• **Assignment**: Restate word for word the line with "w_iF(||p_N-p_i||) = z_N$$" and all lines after it; please stop only at the end of the listing below.

• **Supplied data**:
○ ○ ○ ○ ○ ○ ○
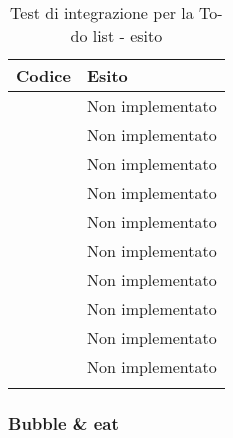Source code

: \begin{longtable}{|c|c|}
	\hline \multicolumn{1}{|l|}{\textbf{Codice}} & \multicolumn{1}{l|}{\textbf{Esito}}
	\\
	\hline \testt{} & Non implementato\\
	\hline \testt{} & Non implementato\\
	\hline \testt{} & Non implementato\\
	\hline \testt{} & Non implementato\\
	\hline \testt{} & Non implementato\\
	\hline \testt{} & Non implementato\\
	\hline \testt{} & Non implementato\\
	\hline \testt{} & Non implementato\\
	\hline \testt{} & Non implementato\\
	\hline \testt{} & Non implementato\\
	\hline
	\caption{Test di integrazione per la To-do list - esito}
\end{longtable}

\subsubsection{Bubble \& eat}

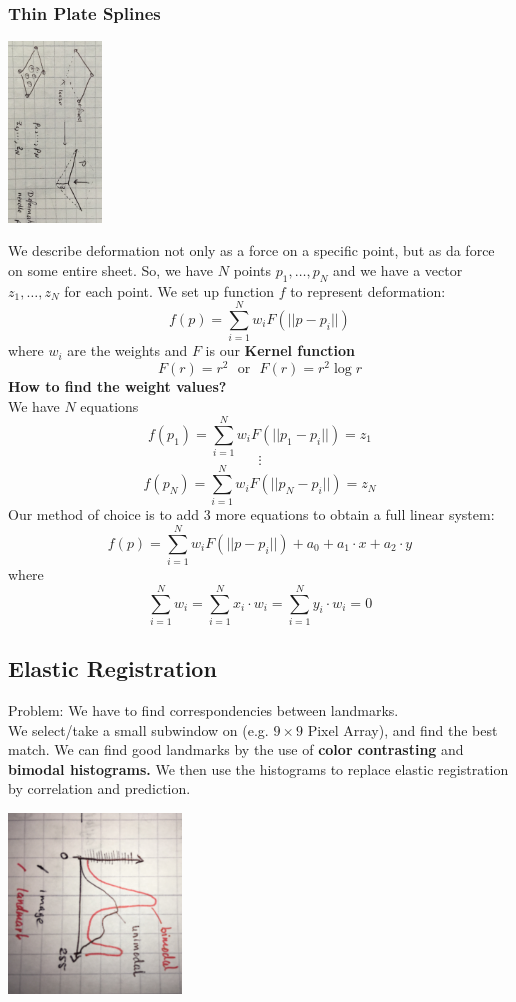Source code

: \documentclass{exerciseBlue}
\begin{document}
\subsubsection{Thin Plate Splines}
\begin{center}
	\includegraphics[height = 4.8cm]{Images/ThinPlaneSplines}
\end{center}
We describe deformation not only as a force on a specific point, but as da force on some entire sheet. So, we have $N$ points $p_1, \dots , p_N$ and we have a vector $z_1,\dots, z_N$ for each point. We set up function $f$ to represent deformation:
$$f(p) = \sum_{i=1}^{N} w_iF(||p-p_i||)$$
where $w_i$ are the weights and $F$ is our \textbf{Kernel function} 
$$F(r) = r^2 \ \ \ \text{or} \ \ \ F(r)=r^2\log r$$
\textbf{How to find the weight values?}\\
We have $N$ equations
$$f(p_1) = \sum_{i=1}^{N} w_iF(||p_1-p_i||) = z_1$$
$$\vdots$$
$$f(p_N) = \sum_{i=1}^{N} w_iF(||p_N-p_i||) = z_N$$
Our method of choice is to add 3 more equations to obtain a full linear system:
$$f(p) = \sum_{i=1}^{N} w_iF(||p-p_i||) + a_0 + a_1\cdot x + a_2\cdot y$$
where
$$\sum_{i=1}^{N}w_i = \sum_{i=1}^{N}x_i\cdot w_i = \sum_{i=1}^{N}y_i\cdot w_i = 0$$
\subsection{Elastic Registration}
Problem: We have to find correspondencies between landmarks.\\
We select/take a small subwindow on (e.g. $9\times9$ Pixel Array), and find the best match. We can find good landmarks by the use of \textbf{color contrasting} and \textbf{bimodal histograms.} We then use the histograms to replace elastic registration by correlation and prediction.
\begin{center}
	\includegraphics[height = 4.8cm]{Images/Bimodal}
\end{center}
\end{document}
○ ○ ○ ○ ○ ○ ○
• **Expected answer**:
$$f(p_N) = \sum_{i=1}^{N} w_iF(||p_N-p_i||) = z_N$$
Our method of choice is to add 3 more equations to obtain a full linear system:
$$f(p) = \sum_{i=1}^{N} w_iF(||p-p_i||) + a_0 + a_1\cdot x + a_2\cdot y$$
where
$$\sum_{i=1}^{N}w_i = \sum_{i=1}^{N}x_i\cdot w_i = \sum_{i=1}^{N}y_i\cdot w_i = 0$$
\subsection{Elastic Registration}
Problem: We have to find correspondencies between landmarks.\\
We select/take a small subwindow on (e.g. $9\times9$ Pixel Array), and find the best match. We can find good landmarks by the use of \textbf{color contrasting} and \textbf{bimodal histograms.} We then use the histograms to replace elastic registration by correlation and prediction.
\begin{center}
	\includegraphics[height = 4.8cm]{Images/Bimodal}
\end{center}
\end{document}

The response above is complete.